_Assigned task:_ Your answer must be a single number: the count of lines in the entries below that hold "recommendations".
++++ Supplied material ++++
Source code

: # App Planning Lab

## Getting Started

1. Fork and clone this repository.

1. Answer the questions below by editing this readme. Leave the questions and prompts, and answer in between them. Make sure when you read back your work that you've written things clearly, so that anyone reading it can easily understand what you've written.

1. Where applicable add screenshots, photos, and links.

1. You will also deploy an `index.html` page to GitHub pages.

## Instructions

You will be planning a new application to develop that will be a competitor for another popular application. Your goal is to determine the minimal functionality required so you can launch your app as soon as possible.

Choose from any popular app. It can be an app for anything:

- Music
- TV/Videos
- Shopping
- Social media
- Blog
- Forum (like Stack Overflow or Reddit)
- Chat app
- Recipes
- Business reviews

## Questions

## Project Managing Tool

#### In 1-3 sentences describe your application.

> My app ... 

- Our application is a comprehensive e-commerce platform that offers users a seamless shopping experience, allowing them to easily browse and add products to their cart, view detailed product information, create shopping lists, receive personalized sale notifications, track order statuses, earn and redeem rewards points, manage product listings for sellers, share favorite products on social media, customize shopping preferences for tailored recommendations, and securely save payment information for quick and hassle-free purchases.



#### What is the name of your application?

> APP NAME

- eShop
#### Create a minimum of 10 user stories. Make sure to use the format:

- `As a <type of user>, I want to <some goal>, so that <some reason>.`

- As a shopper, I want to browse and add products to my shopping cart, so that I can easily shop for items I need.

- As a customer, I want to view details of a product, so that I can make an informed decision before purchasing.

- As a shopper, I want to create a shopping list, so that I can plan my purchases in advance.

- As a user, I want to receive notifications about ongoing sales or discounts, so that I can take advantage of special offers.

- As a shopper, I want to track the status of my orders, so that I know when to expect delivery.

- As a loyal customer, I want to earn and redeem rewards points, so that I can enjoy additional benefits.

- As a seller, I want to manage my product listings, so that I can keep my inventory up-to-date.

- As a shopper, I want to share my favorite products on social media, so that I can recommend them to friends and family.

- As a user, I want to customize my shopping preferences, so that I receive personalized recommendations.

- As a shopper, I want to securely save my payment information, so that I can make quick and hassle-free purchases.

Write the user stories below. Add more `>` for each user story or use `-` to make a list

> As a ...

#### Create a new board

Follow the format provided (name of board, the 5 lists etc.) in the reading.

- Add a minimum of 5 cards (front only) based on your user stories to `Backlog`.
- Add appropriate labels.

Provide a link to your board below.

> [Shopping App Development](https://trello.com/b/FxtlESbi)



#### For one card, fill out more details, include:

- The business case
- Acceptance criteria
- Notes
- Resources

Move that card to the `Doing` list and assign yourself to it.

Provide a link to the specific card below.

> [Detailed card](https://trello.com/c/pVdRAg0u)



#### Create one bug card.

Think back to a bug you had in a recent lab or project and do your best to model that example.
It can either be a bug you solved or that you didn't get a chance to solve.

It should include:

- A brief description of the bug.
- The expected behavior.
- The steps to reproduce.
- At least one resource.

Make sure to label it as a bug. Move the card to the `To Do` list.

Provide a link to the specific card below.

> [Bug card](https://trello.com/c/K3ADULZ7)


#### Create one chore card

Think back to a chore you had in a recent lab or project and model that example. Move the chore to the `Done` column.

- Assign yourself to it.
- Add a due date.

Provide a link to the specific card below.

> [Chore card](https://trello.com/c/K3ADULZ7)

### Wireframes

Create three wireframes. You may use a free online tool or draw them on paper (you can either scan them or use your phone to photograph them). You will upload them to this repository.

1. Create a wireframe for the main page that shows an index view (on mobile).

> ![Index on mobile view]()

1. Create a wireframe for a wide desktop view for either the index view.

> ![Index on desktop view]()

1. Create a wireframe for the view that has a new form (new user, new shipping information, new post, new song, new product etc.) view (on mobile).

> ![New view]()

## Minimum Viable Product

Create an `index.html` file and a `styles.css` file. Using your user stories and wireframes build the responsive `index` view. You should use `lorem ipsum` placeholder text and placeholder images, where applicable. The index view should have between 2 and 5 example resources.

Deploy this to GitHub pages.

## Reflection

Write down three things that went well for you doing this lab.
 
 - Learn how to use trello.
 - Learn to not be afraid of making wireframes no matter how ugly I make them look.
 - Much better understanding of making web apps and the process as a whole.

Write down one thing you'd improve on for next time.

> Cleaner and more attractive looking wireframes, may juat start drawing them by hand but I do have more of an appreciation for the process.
++++
++++ Supplied material ++++
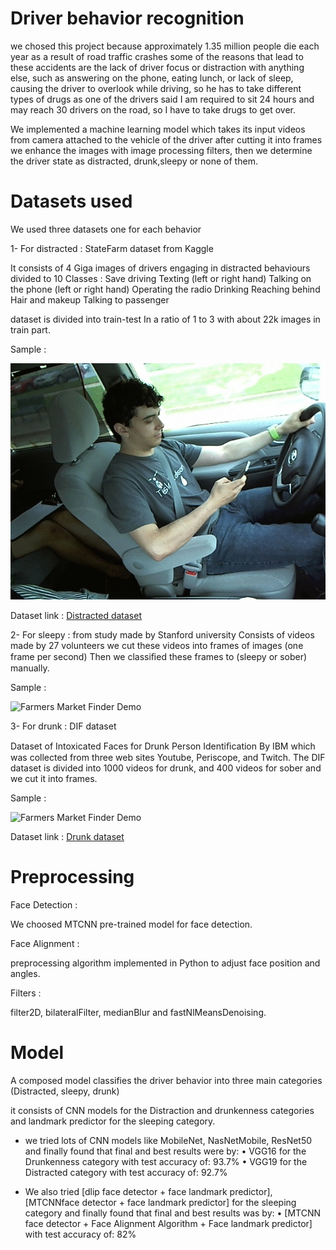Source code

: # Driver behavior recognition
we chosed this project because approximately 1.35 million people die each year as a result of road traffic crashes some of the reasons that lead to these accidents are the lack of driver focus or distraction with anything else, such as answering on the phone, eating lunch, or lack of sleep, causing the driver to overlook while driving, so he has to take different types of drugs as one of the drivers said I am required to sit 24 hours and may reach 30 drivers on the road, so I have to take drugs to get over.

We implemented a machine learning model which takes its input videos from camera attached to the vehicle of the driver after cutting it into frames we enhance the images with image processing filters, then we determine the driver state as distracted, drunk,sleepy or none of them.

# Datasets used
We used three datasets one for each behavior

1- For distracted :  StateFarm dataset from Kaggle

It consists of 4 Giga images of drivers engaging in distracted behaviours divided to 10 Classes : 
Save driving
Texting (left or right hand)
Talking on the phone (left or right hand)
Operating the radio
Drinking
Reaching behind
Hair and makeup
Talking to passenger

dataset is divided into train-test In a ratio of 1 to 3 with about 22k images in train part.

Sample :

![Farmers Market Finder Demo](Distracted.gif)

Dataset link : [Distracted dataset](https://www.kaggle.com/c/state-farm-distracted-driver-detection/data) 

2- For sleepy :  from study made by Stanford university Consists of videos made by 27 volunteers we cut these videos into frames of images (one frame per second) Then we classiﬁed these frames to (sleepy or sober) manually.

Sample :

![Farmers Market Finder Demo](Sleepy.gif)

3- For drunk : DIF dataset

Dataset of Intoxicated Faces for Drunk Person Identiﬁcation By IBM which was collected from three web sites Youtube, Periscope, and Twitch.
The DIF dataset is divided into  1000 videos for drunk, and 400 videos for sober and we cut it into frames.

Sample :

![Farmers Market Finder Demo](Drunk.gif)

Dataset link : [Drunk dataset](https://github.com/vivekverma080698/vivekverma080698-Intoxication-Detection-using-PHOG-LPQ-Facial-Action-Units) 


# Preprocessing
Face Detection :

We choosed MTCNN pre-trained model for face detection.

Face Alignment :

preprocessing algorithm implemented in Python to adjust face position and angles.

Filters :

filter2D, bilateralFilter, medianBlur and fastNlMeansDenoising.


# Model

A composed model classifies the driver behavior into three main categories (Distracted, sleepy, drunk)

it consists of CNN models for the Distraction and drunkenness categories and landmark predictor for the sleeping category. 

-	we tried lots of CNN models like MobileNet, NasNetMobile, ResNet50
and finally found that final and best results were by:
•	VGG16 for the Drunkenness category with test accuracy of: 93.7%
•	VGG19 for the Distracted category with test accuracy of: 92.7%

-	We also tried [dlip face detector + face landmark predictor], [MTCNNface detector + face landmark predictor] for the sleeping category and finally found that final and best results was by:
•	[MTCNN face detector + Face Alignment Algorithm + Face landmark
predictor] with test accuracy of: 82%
++++
++++ Supplied material ++++
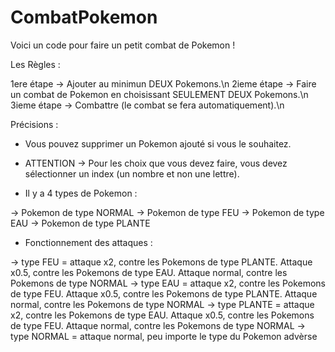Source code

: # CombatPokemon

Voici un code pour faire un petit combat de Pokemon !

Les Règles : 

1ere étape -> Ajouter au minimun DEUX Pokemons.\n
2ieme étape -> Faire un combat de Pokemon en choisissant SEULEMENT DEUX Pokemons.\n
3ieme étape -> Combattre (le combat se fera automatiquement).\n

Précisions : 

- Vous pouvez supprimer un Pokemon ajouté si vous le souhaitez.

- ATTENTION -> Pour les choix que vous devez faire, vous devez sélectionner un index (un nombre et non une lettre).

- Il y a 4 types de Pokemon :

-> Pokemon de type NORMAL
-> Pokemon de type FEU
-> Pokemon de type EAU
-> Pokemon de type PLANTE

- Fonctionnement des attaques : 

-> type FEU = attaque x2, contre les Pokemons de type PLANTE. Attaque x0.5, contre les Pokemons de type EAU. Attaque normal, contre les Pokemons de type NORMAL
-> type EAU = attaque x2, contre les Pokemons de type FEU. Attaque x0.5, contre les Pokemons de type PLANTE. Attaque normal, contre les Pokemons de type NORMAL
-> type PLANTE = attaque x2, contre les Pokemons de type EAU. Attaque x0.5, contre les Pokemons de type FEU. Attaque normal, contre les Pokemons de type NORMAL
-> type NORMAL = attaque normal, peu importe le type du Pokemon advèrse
++++
_Exercise solution:_ 2